Jeremy Corbyn on his visit to Vision West Notts College
Jeremy Corbyn on his visit to Vision West Notts College

Jeremy Corbyn has made a promise to the WASPI women and former miners of Mansfield and Ashfield that a Labour government would repay their longstanding pension "debts".

Visiting West Nottinghamshire College in Kirkby with Ashfield's Labour candidate Natalie Fleet, Mr Corbyn pledged Labour's full backing to both the WASPI cause and the Mineworkers' Pension Campaign - two policies the party has unveiled in the last week.

Labour's manifesto has already vowed to shift the Mineworkers' Pension Scheme to 90 per cent in favour of mineworkers, who feel they have been "robbed" by the government after £4.5 billion was taken from the scheme over 25 years.

And now the party has revealed its new £58 billion WASPI pledge, which would see women born in the 1950s compensated for lost pension funds as a result of a rise to the state pension age.

WASPI - Women Against State Pension Increase - is a campaign launched in 2015 by the affected women that aims to regain lost state pension funds as a result of the changes.

Figures released by the government estimate that there are 6,600 WASPI women in Ashfield and 2,300 women in Mansfield who are affected.

And Labour's new policy would see the women who fall into that bracket receiving tens of thousands of pounds in compensation - the key demand put forward by campaigners.

Mr Corbyn says the policy is a "moral question" about the plans and lives of the women, and that it is a "contract" central government should "fulfll".

He said: "It obviously varies depending on their year of birth, but I met a group of WASPI women this morning in Bolsover and they were varying between £30,000 and £50,000 each.

"This is money that was taken from them, quite wrongly, from the government and I think it's a debt we have to repay.

"It will be tapered over time so that those who were born later, and therefore lost the least, will be slightly further down the line.

"But a number of other questions have been raised, particularly on behalf of some of them who have life-threatening conditions - clearly they must be tended to immediately.

"So we will do it as soon as we can. But it is a moral question actually, that these women expected a pension, didn't realise that the system had changed and it was sped up again in 2011, and some of them are living in very difficult conditions.

"[The policy] is a lot of money, but it's money they were expecting to get because they paid into the system, paid their taxes and their national insurance, and it's a contract we've got with them that we've got to fulfil."

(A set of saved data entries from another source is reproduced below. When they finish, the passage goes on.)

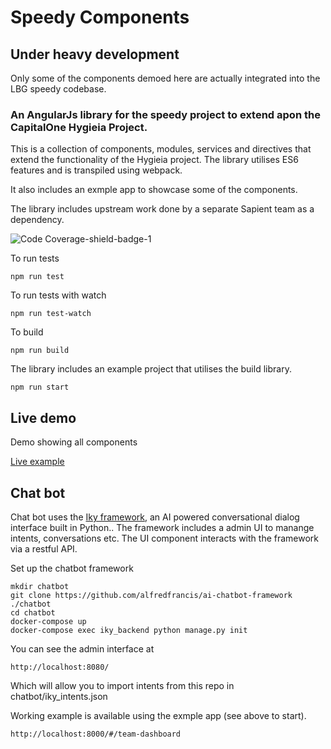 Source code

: # Speedy Components

## Under heavy development

Only some of the components demoed here are actually integrated into the LBG speedy codebase.

### An AngularJs library for the speedy project to extend apon the CapitalOne Hygieia Project.

This is a collection of components, modules, services and directives that extend the functionality of the Hygieia project.  The library utilises ES6 features and is transpiled using webpack. 

It also includes an exmple app to showcase some of the components.

The library includes upstream work done by a separate Sapient team as a dependency.

![Code Coverage-shield-badge-1](https://img.shields.io/badge/Code%20Coverage-57.69%25-red.svg)

To run tests
```
npm run test
```

To run tests with watch
```
npm run test-watch
```

To build
```
npm run build
```

The library includes an example project that utilises the build library.
```
npm run start
```


## Live demo

Demo showing all components 

[Live example](https://jozzhart.github.io/speedy-components/example/#/sink)

## Chat bot

Chat bot uses the [Iky framework](https://github.com/alfredfrancis/ai-chatbot-framework), an AI powered conversational dialog interface built in Python..  The framework includes a admin UI to manange intents, conversations etc.  The UI component interacts with the framework via a restful API.

Set up the chatbot framework

```
mkdir chatbot
git clone https://github.com/alfredfrancis/ai-chatbot-framework ./chatbot
cd chatbot
docker-compose up
docker-compose exec iky_backend python manage.py init
```

You can see the admin interface at
```
http://localhost:8080/
```
Which will allow you to import intents from this repo in chatbot/iky_intents.json

Working example is available using the exmple app (see above to start).
```
http://localhost:8000/#/team-dashboard
```



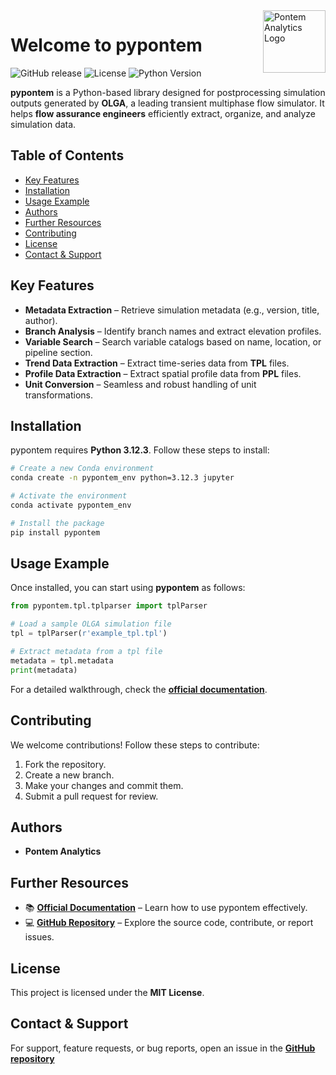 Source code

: <img style="float:right;" src="https://cdn.prod.website-files.com/645a93c524f9bd7ace372f1b/646ba830c8f56fa29664d1d7_logo.svg" alt="Pontem Analytics Logo" width="100" />


# Welcome to pypontem

![GitHub release](https://img.shields.io/pypi/v/pypontem)
![License](https://img.shields.io/badge/license-MIT-green)
![Python Version](https://img.shields.io/badge/python-3.12.3-blue)

**pypontem** is a Python-based library designed for postprocessing simulation outputs generated by **OLGA**, a leading transient multiphase flow simulator. It helps **flow assurance engineers** efficiently extract, organize, and analyze simulation data.

## Table of Contents
- [Key Features](#key-features)
- [Installation](#installation)
- [Usage Example](#usage-example)
- [Authors](#authors)
- [Further Resources](#further-resources)
- [Contributing](#contributing)
- [License](#license)
- [Contact & Support](#contact--support)

## Key Features
- **Metadata Extraction** – Retrieve simulation metadata (e.g., version, title, author).
- **Branch Analysis** – Identify branch names and extract elevation profiles.
- **Variable Search** – Search variable catalogs based on name, location, or pipeline section.
- **Trend Data Extraction** – Extract time-series data from **TPL** files.
- **Profile Data Extraction** – Extract spatial profile data from **PPL** files.
- **Unit Conversion** – Seamless and robust handling of unit transformations.

## Installation
pypontem requires **Python 3.12.3**. Follow these steps to install:

```sh
# Create a new Conda environment
conda create -n pypontem_env python=3.12.3 jupyter 

# Activate the environment
conda activate pypontem_env

# Install the package
pip install pypontem
```

## Usage Example
Once installed, you can start using **pypontem** as follows:

```python
from pypontem.tpl.tplparser import tplParser

# Load a sample OLGA simulation file
tpl = tplParser(r'example_tpl.tpl')

# Extract metadata from a tpl file
metadata = tpl.metadata
print(metadata)
```

For a detailed walkthrough, check the **[official documentation](#)**.

## Contributing
We welcome contributions! Follow these steps to contribute:
1. Fork the repository.
2. Create a new branch.
3. Make your changes and commit them.
4. Submit a pull request for review.


## Authors
- **Pontem Analytics**

## Further Resources
- 📚 **[Official Documentation](#)** – Learn how to use pypontem effectively.
- 💻 **[GitHub Repository](https://github.com/Pontem-Analytics/pypontem_public)** – Explore the source code, contribute, or report issues.

## License
This project is licensed under the **MIT License**.

## Contact & Support
For support, feature requests, or bug reports, open an issue in the **[GitHub repository](https://github.com/Pontem-Analytics/pypontem_public/issues)** 

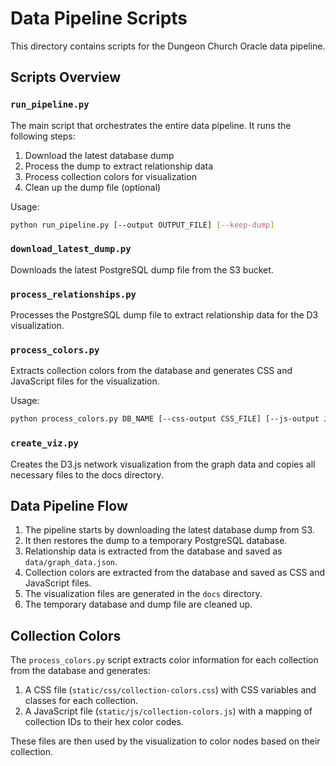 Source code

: # Data Pipeline Scripts

This directory contains scripts for the Dungeon Church Oracle data pipeline.

## Scripts Overview

### `run_pipeline.py`

The main script that orchestrates the entire data pipeline. It runs the following steps:
1. Download the latest database dump
2. Process the dump to extract relationship data
3. Process collection colors for visualization
4. Clean up the dump file (optional)

Usage:
```bash
python run_pipeline.py [--output OUTPUT_FILE] [--keep-dump]
```

### `download_latest_dump.py`

Downloads the latest PostgreSQL dump file from the S3 bucket.

### `process_relationships.py`

Processes the PostgreSQL dump file to extract relationship data for the D3 visualization.

### `process_colors.py`

Extracts collection colors from the database and generates CSS and JavaScript files for the visualization.

Usage:
```bash
python process_colors.py DB_NAME [--css-output CSS_FILE] [--js-output JS_FILE]
```

### `create_viz.py`

Creates the D3.js network visualization from the graph data and copies all necessary files to the docs directory.

## Data Pipeline Flow

1. The pipeline starts by downloading the latest database dump from S3.
2. It then restores the dump to a temporary PostgreSQL database.
3. Relationship data is extracted from the database and saved as `data/graph_data.json`.
4. Collection colors are extracted from the database and saved as CSS and JavaScript files.
5. The visualization files are generated in the `docs` directory.
6. The temporary database and dump file are cleaned up.

## Collection Colors

The `process_colors.py` script extracts color information for each collection from the database and generates:

1. A CSS file (`static/css/collection-colors.css`) with CSS variables and classes for each collection.
2. A JavaScript file (`static/js/collection-colors.js`) with a mapping of collection IDs to their hex color codes.

These files are then used by the visualization to color nodes based on their collection.


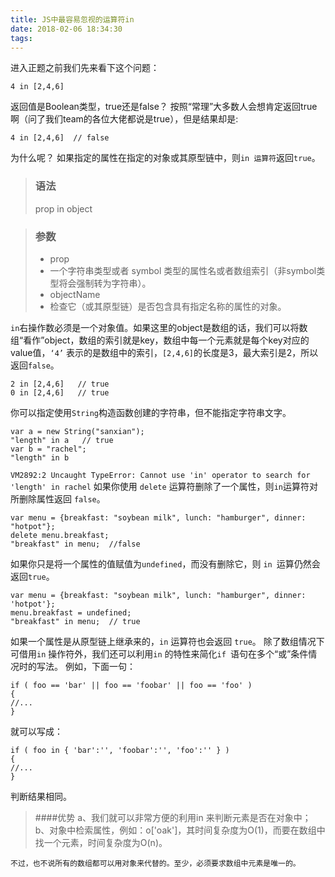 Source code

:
 ```yaml
---
title: JS中最容易忽视的运算符in
date: 2018-02-06 18:34:30
tags:
---
```

进入正题之前我们先来看下这个问题：

    4 in [2,4,6] 
 返回值是Boolean类型，true还是false？
按照“常理”大多数人会想肯定返回true啊（问了我们team的各位大佬都说是true），但是结果却是:
```
4 in [2,4,6]  // false
```
为什么呢？
如果指定的属性在指定的对象或其原型链中，则`in 运算符`返回`true`。

>### 语法
>prop in object

>### 参数
> * prop
>* 一个字符串类型或者 symbol 类型的属性名或者数组索引（非symbol类型将会强制转为字符串）。
>* objectName
>* 检查它（或其原型链）是否包含具有指定名称的属性的对象。

`in`右操作数必须是一个对象值。如果这里的object是数组的话，我们可以将数组“看作”object，数组的索引就是key，数组中每一个元素就是每个key对应的value值，`‘4’` 表示的是数组中的索引，`[2,4,6]`的长度是3，最大索引是2，所以返回`false`。
```
2 in [2,4,6]   // true
0 in [2,4,6]   // true
```
你可以指定使用`String`构造函数创建的字符串，但不能指定字符串文字。
```
var a = new String("sanxian");
"length" in a   // true
var b = "rachel";
"length" in b
```
``VM2892:2 Uncaught TypeError: Cannot use 'in' operator to search for 'length' in rachel``
如果你使用 `delete` 运算符删除了一个属性，则` in `运算符对所删除属性返回 `false`。
```
var menu = {breakfast: "soybean milk", lunch: "hamburger", dinner: "hotpot"};
delete menu.breakfast;
"breakfast" in menu;  //false
```
如果你只是将一个属性的值赋值为`undefined`，而没有删除它，则 `in `运算仍然会返回`true`。
```
var menu = {breakfast: "soybean milk", lunch: "hamburger", dinner: 'hotpot'};
menu.breakfast = undefined;
"breakfast" in menu;  // true
```
如果一个属性是从原型链上继承来的，`in` 运算符也会返回 `true`。
除了数组情况下可借用`in` 操作符外，我们还可以利用`in` 的特性来简化`if `语句在多个“或”条件情况时的写法。
例如，下面一句：
```
if ( foo == 'bar' || foo == 'foobar' || foo == 'foo' )
{
//...
}
```
就可以写成：
```
if ( foo in { 'bar':'', 'foobar':'', 'foo':'' } )
{
//...
}
```
判断结果相同。
>####优势
>a、我们就可以非常方便的利用in 来判断元素是否在对象中；
>b、对象中检索属性，例如：o['oak']，其时间复杂度为O(1)，而要在数组中找一个元素，时间复杂度为O(n)。

`不过，也不说所有的数组都可以用对象来代替的。至少，必须要求数组中元素是唯一的。`
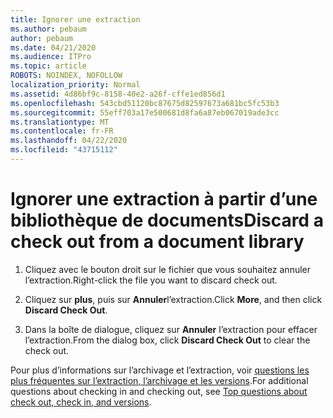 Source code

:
 ```yaml
---
title: Ignorer une extraction
ms.author: pebaum
author: pebaum
ms.date: 04/21/2020
ms.audience: ITPro
ms.topic: article
ROBOTS: NOINDEX, NOFOLLOW
localization_priority: Normal
ms.assetid: 4d86bf9c-8158-40e2-a26f-cffe1ed856d1
ms.openlocfilehash: 543cbd51120bc87675d82597673a681bc5fc53b3
ms.sourcegitcommit: 55eff703a17e500681d8fa6a87eb067019ade3cc
ms.translationtype: MT
ms.contentlocale: fr-FR
ms.lasthandoff: 04/22/2020
ms.locfileid: "43715112"
---
```

# <a name="discard-a-check-out-from-a-document-library"></a><span data-ttu-id="bf5b5-102">Ignorer une extraction à partir d’une bibliothèque de documents</span><span class="sxs-lookup"><span data-stu-id="bf5b5-102">Discard a check out from a document library</span></span>

1. <span data-ttu-id="bf5b5-103">Cliquez avec le bouton droit sur le fichier que vous souhaitez annuler l’extraction.</span><span class="sxs-lookup"><span data-stu-id="bf5b5-103">Right-click the file you want to discard check out.</span></span>
    
2. <span data-ttu-id="bf5b5-104">Cliquez sur **plus**, puis sur **Annuler**l’extraction.</span><span class="sxs-lookup"><span data-stu-id="bf5b5-104">Click **More**, and then click **Discard Check Out**.</span></span> 
    
3. <span data-ttu-id="bf5b5-105">Dans la boîte de dialogue, cliquez sur **Annuler** l’extraction pour effacer l’extraction.</span><span class="sxs-lookup"><span data-stu-id="bf5b5-105">From the dialog box, click **Discard Check Out** to clear the check out.</span></span> 
    
<span data-ttu-id="bf5b5-106">Pour plus d’informations sur l’archivage et l’extraction, voir [questions les plus fréquentes sur l’extraction, l’archivage et les versions](https://go.microsoft.com/fwlink/?linkid=2018786).</span><span class="sxs-lookup"><span data-stu-id="bf5b5-106">For additional questions about checking in and checking out, see [Top questions about check out, check in, and versions](https://go.microsoft.com/fwlink/?linkid=2018786).</span></span>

Mr Corbyn was also questioned on the party's policy to shift the Mineworkers' Pension Scheme from 50/50 with the government into a 90/10 arrangement in favour of former mineworkers.

Asked whether the party would look to compensate the scheme with the £4.5 billion taken from it over the last 25 years, including more than £500 million in 2018, he said it is something the party would "look at".

He said: "We will look at that, but the important thing is the principle of going from 50/50 to 90/10, to make sure the mineworkers that they, again, thought they were entitled to from working in a very dangerous industry.

"Over many years it's actually been a robbery of the Mineworkers' Pension Scheme by central government and it's got to change."